そう思うと同時に、思い浮かべたのは、先日Web版美術手帖にアップされた記事のこと。
https://bijutsutecho.com/magazine/insight/25895?preview=ffbf2447bfa41c956474abd5e558594e
今や皇室のものとなっている<動植綵絵>の実物に会うことができる機会は少ない。
だからこそ、展覧会の予習として、基本的な情報を抑えられるような記事を書きたい、と考えた。
その目的自体は、達成できた、と信じたい。
だが、こうして作品の実物を前にすると、色々と考えてしまう。
もっと書くことがあったのではないか、と。
私が、「頭で書いていた」のは事実だろう。
若冲の「葛藤」について、共感のようなものを感じていた、ということすら、甘く感じる。
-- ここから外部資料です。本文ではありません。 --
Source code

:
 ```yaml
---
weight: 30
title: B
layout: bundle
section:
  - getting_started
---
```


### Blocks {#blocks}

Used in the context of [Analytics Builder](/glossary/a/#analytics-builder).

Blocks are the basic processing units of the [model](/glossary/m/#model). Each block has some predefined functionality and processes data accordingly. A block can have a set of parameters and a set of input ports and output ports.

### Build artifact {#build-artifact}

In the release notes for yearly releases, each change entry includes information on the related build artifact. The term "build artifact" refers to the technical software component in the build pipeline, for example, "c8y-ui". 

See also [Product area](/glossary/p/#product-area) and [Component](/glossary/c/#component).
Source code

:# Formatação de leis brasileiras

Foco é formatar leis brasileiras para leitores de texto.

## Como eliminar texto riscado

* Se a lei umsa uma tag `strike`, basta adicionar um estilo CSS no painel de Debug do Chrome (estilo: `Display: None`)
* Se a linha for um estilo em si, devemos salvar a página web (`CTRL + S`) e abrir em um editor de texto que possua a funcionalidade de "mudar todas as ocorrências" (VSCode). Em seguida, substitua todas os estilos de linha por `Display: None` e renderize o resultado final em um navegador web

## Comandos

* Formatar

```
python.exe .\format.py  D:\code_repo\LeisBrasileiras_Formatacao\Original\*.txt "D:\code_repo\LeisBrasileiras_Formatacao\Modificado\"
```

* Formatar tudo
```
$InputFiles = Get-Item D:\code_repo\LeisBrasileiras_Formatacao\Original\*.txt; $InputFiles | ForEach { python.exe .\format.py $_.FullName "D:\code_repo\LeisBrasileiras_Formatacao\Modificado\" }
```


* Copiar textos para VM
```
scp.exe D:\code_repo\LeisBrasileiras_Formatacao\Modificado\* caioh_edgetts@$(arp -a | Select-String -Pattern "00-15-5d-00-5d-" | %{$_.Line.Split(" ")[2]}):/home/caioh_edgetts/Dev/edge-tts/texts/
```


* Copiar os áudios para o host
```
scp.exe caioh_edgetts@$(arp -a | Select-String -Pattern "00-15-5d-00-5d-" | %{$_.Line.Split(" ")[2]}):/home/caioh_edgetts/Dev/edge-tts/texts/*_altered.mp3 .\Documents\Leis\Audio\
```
たぶん若冲居士本人は、私がこんなことをぶちまけたとしても、静かに見返すだけかもしれないが。
記事を書く書かないは別問題として、とにかく少しでも心惹かれる、と感じた展覧会は見に行くようにしたい。
「感動」体験は、記事を書く上での基礎体力をつけるのに役立ってくれる。栄養を自分に与えるようなもの、とも言えよう。
若冲について、次に書く機会があるとしたら、私は、どんな風に書くのだろう。